There are no further meetings planned before the eight-day strike starts on 21 August, and shipping lines plan to reschedule calls at the port, some carriers looking at bringing ships in earlier to discharge UK imports.

“We are disappointed and regret that, despite our best efforts, we have still been unable to reach an agreement with Unite,” said a port spokesperson. “We urge them to consult their members on the latest offer as soon as possible.

“There will be no winners from a strike which will only result in their members losing money they would otherwise have earned.”

However, Unite national officer Robert Morton said the strike would go ahead “unless the company tables an offer our members can accept”.

He added: “It [Hutchison Ports] can afford to put forward a reasonable pay offer to our members, but once again has chosen not to.”

Unite has not said what would constitute “a reasonable pay offer”, but in previous communication it said the port’s 7% was “fairly far away” from its members’ aspirations, and would even be an “effective pay cut”, given that inflation gauged by the retail price index was 11.9%.

The port has urged Unite to consult its members among the 1,900 dock workers on the improved offer, but the union said it had has an overwhelming mandate after a 92% vote last month in favour of industrial action to support wage negotiations.

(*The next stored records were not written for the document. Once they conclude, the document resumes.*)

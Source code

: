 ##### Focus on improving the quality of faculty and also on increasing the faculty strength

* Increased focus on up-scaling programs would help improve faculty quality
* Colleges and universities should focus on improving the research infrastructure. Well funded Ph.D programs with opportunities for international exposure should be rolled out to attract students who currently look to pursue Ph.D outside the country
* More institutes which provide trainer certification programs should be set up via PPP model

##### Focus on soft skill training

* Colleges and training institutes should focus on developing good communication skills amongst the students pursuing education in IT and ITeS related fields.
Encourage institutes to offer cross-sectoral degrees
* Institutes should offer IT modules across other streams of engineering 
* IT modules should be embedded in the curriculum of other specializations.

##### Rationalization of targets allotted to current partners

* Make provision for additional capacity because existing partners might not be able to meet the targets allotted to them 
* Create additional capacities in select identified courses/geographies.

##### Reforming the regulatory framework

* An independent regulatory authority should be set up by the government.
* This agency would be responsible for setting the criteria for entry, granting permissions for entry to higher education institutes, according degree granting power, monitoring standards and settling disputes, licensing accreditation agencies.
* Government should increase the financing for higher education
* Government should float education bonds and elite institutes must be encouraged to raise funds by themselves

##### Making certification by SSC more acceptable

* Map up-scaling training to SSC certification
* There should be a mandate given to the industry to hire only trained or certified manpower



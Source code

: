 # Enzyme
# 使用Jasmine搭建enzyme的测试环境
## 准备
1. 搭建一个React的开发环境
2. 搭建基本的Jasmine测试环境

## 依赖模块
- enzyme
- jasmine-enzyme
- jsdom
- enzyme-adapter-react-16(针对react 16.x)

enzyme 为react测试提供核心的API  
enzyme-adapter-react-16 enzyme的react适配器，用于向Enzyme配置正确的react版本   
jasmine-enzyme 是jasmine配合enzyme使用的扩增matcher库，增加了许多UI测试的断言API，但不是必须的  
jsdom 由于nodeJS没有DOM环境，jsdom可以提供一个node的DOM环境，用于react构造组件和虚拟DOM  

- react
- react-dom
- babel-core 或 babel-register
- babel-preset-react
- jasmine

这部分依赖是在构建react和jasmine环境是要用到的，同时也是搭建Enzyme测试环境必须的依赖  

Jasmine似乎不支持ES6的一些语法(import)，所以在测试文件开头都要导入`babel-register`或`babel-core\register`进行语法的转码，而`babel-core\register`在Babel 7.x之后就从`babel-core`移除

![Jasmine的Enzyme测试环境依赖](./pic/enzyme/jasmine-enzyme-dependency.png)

Today, in contradictory statements, the port said the “union has rejected the company’s offer to meet again”, whereas Unite said “its door remains open for further talks”.

Meanwhile, Felixstowe-based companies The Loadstar has spoken to since the collapse of the talks last night, believe the strike is inevitable, but question whether dockers have the will for a long-running industrial dispute.

“Most of the guys I know that work in the port have mortgages and quite expensive lifestyles and I’m not at all sure they have an appetite for a long strike,” said one source.

“The whole town revolves around the port and many dock workers have friends and family that earn their living from support services, such as transport and forwarding, and they will not be popular if business gets permanently transferred to Southampton or Gateway as a consequence of a lengthy period of industrial action,” he added.

Another industry veteran told The Loadstar: “There is some irony here in that the reason Felixstowe grew from, basically, just a dock basin general cargo operation into what it is today was because of industrial unrest at Southampton and London.”